Bartov démontre qu’il est possible d’écrire sur la Shoah et le génocide sans être familier des travaux de recherche sur l’antisémitisme.
Il existe aujourd’hui une riche littérature académique documentant les représentations antisémites observées chez certains réfugiés musulmans en Europe — des travaux essentiels qu’Omer Bartov choisit délibérément de passer sous silence18. Il ignore également les très nombreux travaux consacrés aux formes islamiques et islamistes d’antisémitisme apparues en Égypte avec la création des Frères musulmans dans les années 1930. Il écrit comme si des antisémites célèbres tels que Hadj Amin al-Husseini, Sayyid Qutb, l’ayatollah Khomeiny, Youssef al-Qaradawi et l’ayatollah Khamenei, ainsi que les innombrables déclarations du Hamas, du Hezbollah et de la République islamique d’Iran, n’avaient jamais existé19. Tous les historiens sérieux de l’antisémitisme savent aujourd’hui que celui-ci existe sous des formes de droite, de gauche et islamiste ; s’ils l’ignorent, c’est qu’ils ne suivent plus l’évolution de leur discipline. Bartov ignore cet ensemble de travaux.
Bartov avance également des affirmations erronées sur le métier d’historien. Dans un chapitre intitulé « Le syndrome du « Plus jamais ça » », il affirme qu’il existe un « consensus scientifique » qui « place le crime de masse nazi parmi une série de génocides modernes, commencée avec les Herero et les Nama dans le Sud-Ouest africain colonisé par les Allemands en 1904 – la Namibie actuelle » (p. 107), démontrant ainsi que la Shoah n’est pas un événement unique, mais doit être comprise dans le « contexte historique plus large » du colonialisme et de l’histoire anticoloniale. En réalité, un tel consensus n’existe pas. Certains défendent cette thèse depuis des décennies, mais la plupart des historiens de la Shoah contestent l’hypothèse selon laquelle les origines du projet d’extermination des Juifs d’Europe se trouveraient dans le colonialisme. Certes, la politique nazie en Europe orientale pendant la Seconde Guerre mondiale fut une forme d’impérialisme racial continental visant à remplacer les populations d’Europe orientale par des colons allemands. Mais le consensus écrasant des historiens de la Shoah concernant la « Solution finale de la question juive en Europe » est que cette politique résulte de la radicalisation d’une haine antijuive vieille de plusieurs siècles en Allemagne et ailleurs en Europe, combinée à sa sécularisation sous la forme des théories raciales de l’antisémitisme apparues au XIXᵉ siècle, ainsi qu’à l’extrémisme politique né de la crise politique et économique de l’Allemagne de l’après-Première Guerre mondiale.

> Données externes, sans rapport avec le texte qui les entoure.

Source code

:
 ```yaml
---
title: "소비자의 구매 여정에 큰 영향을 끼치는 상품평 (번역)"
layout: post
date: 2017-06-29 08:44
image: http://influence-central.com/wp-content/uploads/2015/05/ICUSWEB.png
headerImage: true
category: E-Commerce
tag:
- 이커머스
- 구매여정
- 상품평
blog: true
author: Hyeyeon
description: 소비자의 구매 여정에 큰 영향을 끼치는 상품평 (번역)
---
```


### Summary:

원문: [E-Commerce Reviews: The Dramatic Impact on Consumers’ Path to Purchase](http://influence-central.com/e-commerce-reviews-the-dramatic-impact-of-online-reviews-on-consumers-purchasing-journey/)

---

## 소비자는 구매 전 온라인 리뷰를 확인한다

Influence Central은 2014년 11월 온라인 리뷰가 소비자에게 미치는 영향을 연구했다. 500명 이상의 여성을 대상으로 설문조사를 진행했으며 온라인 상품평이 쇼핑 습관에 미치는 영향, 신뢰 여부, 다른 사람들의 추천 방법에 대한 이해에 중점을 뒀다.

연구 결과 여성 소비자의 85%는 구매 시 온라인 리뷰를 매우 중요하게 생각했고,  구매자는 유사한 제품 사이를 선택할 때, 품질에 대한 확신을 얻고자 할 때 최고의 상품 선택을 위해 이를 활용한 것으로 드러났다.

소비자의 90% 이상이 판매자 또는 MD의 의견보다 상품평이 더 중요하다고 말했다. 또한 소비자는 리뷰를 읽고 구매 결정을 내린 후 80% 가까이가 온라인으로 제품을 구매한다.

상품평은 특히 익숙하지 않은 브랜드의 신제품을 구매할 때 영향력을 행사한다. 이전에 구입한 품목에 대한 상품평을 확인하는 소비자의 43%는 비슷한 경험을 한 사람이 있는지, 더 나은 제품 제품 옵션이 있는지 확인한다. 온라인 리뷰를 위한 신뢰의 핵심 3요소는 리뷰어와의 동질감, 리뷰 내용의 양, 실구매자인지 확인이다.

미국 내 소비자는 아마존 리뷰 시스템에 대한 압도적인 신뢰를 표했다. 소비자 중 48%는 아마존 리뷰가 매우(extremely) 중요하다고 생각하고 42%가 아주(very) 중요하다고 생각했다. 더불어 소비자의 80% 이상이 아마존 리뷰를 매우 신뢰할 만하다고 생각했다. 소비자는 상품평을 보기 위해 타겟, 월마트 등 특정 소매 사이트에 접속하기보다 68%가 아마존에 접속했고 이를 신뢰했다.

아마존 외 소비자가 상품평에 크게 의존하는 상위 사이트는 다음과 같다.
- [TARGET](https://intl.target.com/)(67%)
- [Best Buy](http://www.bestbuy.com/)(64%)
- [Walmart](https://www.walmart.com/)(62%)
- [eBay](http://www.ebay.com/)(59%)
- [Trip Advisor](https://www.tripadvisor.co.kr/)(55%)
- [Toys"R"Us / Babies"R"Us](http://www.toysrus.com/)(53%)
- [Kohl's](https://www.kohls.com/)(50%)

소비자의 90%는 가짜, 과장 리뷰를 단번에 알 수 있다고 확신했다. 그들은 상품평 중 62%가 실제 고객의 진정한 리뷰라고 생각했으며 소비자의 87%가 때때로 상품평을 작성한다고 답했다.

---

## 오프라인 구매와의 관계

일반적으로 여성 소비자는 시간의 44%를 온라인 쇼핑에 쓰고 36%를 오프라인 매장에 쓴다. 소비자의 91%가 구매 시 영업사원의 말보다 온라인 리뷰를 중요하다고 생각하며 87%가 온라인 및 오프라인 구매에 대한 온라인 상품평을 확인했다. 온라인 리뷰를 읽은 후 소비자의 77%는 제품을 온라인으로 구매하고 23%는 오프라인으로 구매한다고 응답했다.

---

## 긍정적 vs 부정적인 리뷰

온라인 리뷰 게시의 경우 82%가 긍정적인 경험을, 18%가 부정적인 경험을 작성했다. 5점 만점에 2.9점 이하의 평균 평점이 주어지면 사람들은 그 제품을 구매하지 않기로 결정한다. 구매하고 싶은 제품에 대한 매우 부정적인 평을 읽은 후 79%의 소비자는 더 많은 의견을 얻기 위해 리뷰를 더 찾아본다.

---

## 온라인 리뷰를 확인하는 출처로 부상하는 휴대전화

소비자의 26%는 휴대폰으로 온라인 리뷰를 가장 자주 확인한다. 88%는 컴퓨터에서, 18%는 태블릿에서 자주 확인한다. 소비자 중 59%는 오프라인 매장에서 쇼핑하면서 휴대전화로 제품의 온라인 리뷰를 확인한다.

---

En outre, le consensus des historiens de la Shoah a consisté à s’opposer aux tentatives, répandues aussi bien à l’extrême droite qu’à l’extrême gauche, d’occulter les racines de la Shoah dans l’histoire allemande et européenne. Pourtant, beaucoup, probablement la plupart, des lecteurs de Bartov, ainsi que les journalistes favorables à ses thèses et qui reprennent ses affirmations, ne connaissent pas ces travaux.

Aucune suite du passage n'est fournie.